UPDATE 2-Statoil makes big Tanzania find; needs more
Anadarko Petroleum earlier estimated its reserves off northern Mozambique at 50 trillion cubic feet while Eni said its neighbouring exploration block may have 52 trillion cubic feet of gas.
"This is a highly significant discovery for Statoil," Trond Omdal, an analyst at Arctic Securities said.
"It would cost at least $10 billion to develop the field, and gas would not come to the market sooner than after 2020."
Dodson said Statoil would almost certainly opt for some sort of liquefied natural (LNG) gas solution but declined to provide a development cost estimate.
"Developing this will be quite a challenge given that in East Africa, like in Tanzania and Mozambique, there's limited infrastructure in place," Dodson said. "So it's going to take a little bit longer than if we had the infrastructure in place."
He added that Statoil was now in the process of securing rigs and making plans for further exploration activity.

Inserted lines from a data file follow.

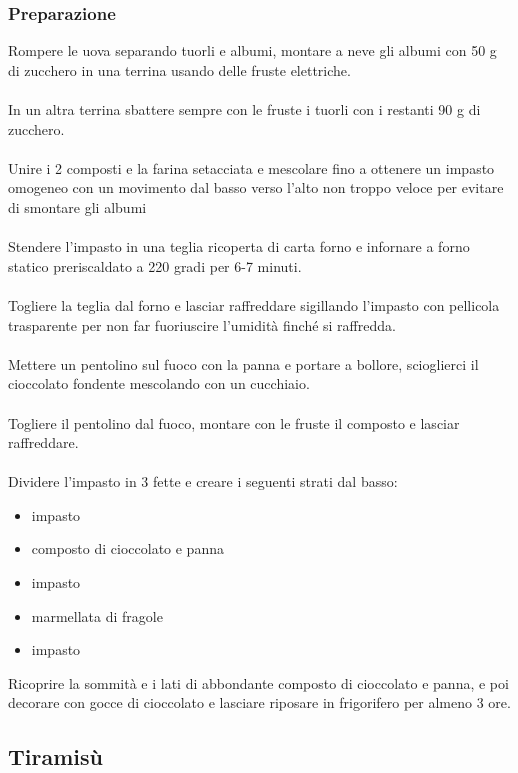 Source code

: \documentclass[12pt, a4paper]{article}
\begin{document}
\subsubsection{Preparazione}
	Rompere le uova separando tuorli e albumi, montare a neve gli albumi
	con 50 g di zucchero in una terrina usando delle fruste elettriche.\\\\
	In un altra terrina sbattere sempre con le fruste i tuorli con i restanti
	90 g di zucchero.\\\\
	Unire i 2 composti e la farina setacciata e mescolare fino a ottenere un impasto
	omogeneo con un movimento dal basso verso l'alto non troppo veloce per evitare di
	smontare gli albumi\\\\
	Stendere l'impasto in una teglia ricoperta di carta forno e infornare a forno statico
	preriscaldato a 220 gradi per 6-7 minuti.\\\\
	Togliere la teglia dal forno e lasciar raffreddare sigillando l'impasto con pellicola
	trasparente per non far fuoriuscire l'umidità finché si raffredda.\\\\
	Mettere un pentolino sul fuoco con la panna e portare a bollore, scioglierci il cioccolato
	fondente mescolando con un cucchiaio.\\\\
	Togliere il pentolino dal fuoco, montare con le fruste il composto e lasciar raffreddare.\\\\
	Dividere l'impasto in 3 fette e creare i seguenti strati dal basso:
	\begin{itemize}
	\item	impasto
	\item   composto di cioccolato e panna
	\item   impasto
	\item   marmellata di fragole
	\item   impasto
	\end{itemize}
	Ricoprire la sommità e i lati di abbondante composto di cioccolato e panna, e poi decorare con
	gocce di cioccolato e lasciare riposare in frigorifero per almeno 3 ore.
\clearpage

\subsection{Tiramisù}
\end{document}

"We estimate a value of the discovery plus the upgrade on the Zafarani discovery of NOK 1.3 per share," Swedbank First Securities said in a note. "We assume a fair share price reaction would be NOK 0.8-1.0 per share," it added.

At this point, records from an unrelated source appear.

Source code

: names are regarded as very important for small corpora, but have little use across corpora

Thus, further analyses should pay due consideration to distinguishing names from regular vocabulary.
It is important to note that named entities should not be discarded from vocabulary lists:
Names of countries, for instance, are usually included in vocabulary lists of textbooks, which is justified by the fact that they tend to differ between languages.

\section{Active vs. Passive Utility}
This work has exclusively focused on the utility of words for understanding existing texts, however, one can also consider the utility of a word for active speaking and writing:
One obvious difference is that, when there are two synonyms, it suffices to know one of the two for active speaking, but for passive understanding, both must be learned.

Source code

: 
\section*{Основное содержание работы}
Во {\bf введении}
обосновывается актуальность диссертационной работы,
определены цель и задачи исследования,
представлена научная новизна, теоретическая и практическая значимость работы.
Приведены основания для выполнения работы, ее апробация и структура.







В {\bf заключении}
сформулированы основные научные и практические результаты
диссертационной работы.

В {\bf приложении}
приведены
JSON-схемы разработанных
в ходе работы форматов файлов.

The discovery confirms Statoil's recent track record for solid upstream success after it has made big finds in the mature areas of the North Sea, the Arctic Barents sea, in Brazil and Tanzania.
Statoil operates the licence on 5,500-square-kilometre Block 2 on behalf of Tanzania Petroleum Development Corporation and holds a 65 percent stake while ExxonMobil Exploration has 35 percent.
Statoil shares were little changed 135.8 crown a shares at 0842 GMT.